This notebook demonstrates how to use SageMaker Lineage APIs to query multi-hop relationships across the lineage graph. Multi-hop relationships are those that span beyond single entity relationships, e.g. Model -> Endpoint, Training Job -> Model. Multi-hop queries allow users to search for distant relationships across the Lineage Graph such as Endpoint -> Data Set.

To demonstrate these capabilities, in this notebook we create a training job, register a model to the Model Registry, and deploy the model to an Endpoint. 

In [5]:
import os
import boto3
import sagemaker
import pprint
from botocore.config import Config

config = Config(retries={"max_attempts": 50, "mode": "adaptive"})

sagemaker_session = sagemaker.Session()
sm_client = sagemaker_session.sagemaker_client

region = sagemaker_session.boto_region_name

default_bucket = sagemaker_session.default_bucket()
role = sagemaker.get_execution_role()

# Helper function to print query outputs
pp = pprint.PrettyPrinter()

In [6]:
from datetime import datetime

training_instance_type = "ml.m5.xlarge"
inference_instance_type = "ml.m5.xlarge"
s3_prefix = "multihop-example"

unique_id = str(datetime.now().timestamp()).split(".")[0]

### Create an Experiment and Trial for a training job

In [7]:
from smexperiments.experiment import Experiment
from smexperiments.trial import Trial
from smexperiments.trial_component import TrialComponent

experiment_name = f"MultihopQueryExperiment-{unique_id}"
exp = Experiment.create(experiment_name=experiment_name, sagemaker_boto_client=sm_client)

trial = Trial.create(
    experiment_name=exp.experiment_name,
    trial_name=f"MultihopQueryTrial-{unique_id}",
    sagemaker_boto_client=sm_client,
)

print(exp.experiment_name)
print(trial.trial_name)

MultihopQueryExperiment-1649291284
MultihopQueryTrial-1649291284


### Training Data

Creating a `data/` directory to store the preprocessed [UCI Abalone](https://archive.ics.uci.edu/ml/datasets/abalone) dataset.
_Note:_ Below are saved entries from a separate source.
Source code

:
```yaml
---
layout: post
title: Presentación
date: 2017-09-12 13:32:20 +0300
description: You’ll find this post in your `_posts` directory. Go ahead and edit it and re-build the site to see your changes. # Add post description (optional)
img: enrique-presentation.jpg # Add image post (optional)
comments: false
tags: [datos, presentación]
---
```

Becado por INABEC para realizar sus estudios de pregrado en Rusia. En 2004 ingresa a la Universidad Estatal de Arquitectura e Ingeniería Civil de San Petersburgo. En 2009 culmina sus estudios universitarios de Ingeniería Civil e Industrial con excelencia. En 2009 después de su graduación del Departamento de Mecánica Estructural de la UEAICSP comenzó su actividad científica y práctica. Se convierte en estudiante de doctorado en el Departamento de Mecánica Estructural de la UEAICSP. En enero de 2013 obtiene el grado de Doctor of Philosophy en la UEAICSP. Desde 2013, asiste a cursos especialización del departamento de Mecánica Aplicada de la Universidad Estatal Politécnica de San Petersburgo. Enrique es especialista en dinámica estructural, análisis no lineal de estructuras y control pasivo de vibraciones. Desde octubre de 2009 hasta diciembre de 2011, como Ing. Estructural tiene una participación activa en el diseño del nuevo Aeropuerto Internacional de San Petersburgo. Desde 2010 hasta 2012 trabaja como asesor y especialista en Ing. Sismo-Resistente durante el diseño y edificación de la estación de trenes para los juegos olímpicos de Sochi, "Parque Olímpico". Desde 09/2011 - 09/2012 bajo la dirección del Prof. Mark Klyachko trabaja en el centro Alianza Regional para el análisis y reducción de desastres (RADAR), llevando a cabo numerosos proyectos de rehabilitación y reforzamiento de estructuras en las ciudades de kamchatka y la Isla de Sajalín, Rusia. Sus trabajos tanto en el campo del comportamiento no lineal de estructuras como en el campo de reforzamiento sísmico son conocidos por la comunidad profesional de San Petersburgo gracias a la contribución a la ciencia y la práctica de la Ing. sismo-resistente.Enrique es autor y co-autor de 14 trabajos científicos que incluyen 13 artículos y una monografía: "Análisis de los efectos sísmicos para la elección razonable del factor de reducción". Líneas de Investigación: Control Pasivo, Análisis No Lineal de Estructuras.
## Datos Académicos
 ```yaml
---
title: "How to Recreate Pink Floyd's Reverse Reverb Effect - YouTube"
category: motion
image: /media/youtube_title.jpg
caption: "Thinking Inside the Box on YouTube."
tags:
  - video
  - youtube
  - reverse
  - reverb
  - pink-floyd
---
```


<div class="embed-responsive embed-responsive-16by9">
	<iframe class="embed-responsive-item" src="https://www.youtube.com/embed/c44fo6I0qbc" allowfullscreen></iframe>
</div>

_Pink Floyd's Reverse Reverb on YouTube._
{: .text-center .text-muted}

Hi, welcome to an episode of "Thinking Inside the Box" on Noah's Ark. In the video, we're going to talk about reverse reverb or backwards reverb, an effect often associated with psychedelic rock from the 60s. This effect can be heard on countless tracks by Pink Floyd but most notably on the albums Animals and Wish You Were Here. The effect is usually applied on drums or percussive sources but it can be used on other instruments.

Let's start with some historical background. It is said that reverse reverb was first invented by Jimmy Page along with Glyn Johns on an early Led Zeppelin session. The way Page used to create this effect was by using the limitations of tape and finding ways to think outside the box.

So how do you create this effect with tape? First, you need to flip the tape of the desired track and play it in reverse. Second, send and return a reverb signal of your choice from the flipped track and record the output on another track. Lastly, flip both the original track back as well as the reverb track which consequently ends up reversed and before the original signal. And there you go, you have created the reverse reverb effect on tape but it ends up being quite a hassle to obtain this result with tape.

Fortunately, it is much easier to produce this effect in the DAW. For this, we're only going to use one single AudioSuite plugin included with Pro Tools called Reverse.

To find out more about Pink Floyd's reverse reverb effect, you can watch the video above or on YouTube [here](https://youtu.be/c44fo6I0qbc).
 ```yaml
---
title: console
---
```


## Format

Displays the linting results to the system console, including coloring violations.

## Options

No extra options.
The preprocessing is done using the preprocessing script defined in [this](https://github.com/aws/amazon-sagemaker-examples/blob/master/sagemaker-pipelines/tabular/abalone_build_train_deploy/sagemaker-pipelines-preprocess-train-evaluate-batch-transform.ipynb) notebook. Then training and validation data is uploaded to S3 so that it can be used in the training and inference job.

In [8]:
default_bucket

'sagemaker-us-west-2-521695447989'

In [9]:
if not os.path.exists("./data/"):
    os.makedirs("./data/")
    print("Directory Created ")
else:
    print("Directory already exists")

# Download the processed abalone dataset files
s3 = boto3.client("s3")
s3.download_file(
    f"sagemaker-sample-files",
    "datasets/tabular/uci_abalone/preprocessed/test.csv",
    "./data/test.csv",
)
s3.download_file(
    f"sagemaker-sample-files",
    "datasets/tabular/uci_abalone/preprocessed/train.csv",
    "./data/train.csv",
)
s3.download_file(
    f"sagemaker-sample-files",
    "datasets/tabular/uci_abalone/preprocessed/validation.csv",
    "./data/validation.csv",
)

# Upload the datasets to the SageMaker session default bucket
boto3.Session().resource("s3").Bucket(default_bucket).Object(
    "experiments-demo/train.csv"
).upload_file("data/train.csv")
boto3.Session().resource("s3").Bucket(default_bucket).Object(
    "experiments-demo/validation.csv"
).upload_file("data/validation.csv")

training_data = f"s3://{default_bucket}/experiments-demo/train.csv"
validation_data = f"s3://{default_bucket}/experiments-demo/validation.csv"

Directory Created 


### Create a training job

We train a simple XGBoost model on the [Abalone dataset](https://www.google.com/search?client=firefox-b-1-d&q=abalone+dataset). 
`sagemaker.image_uris.retrieve()` is used to get the sagemaker container for XGBoost so that it can be used in the Estimator. 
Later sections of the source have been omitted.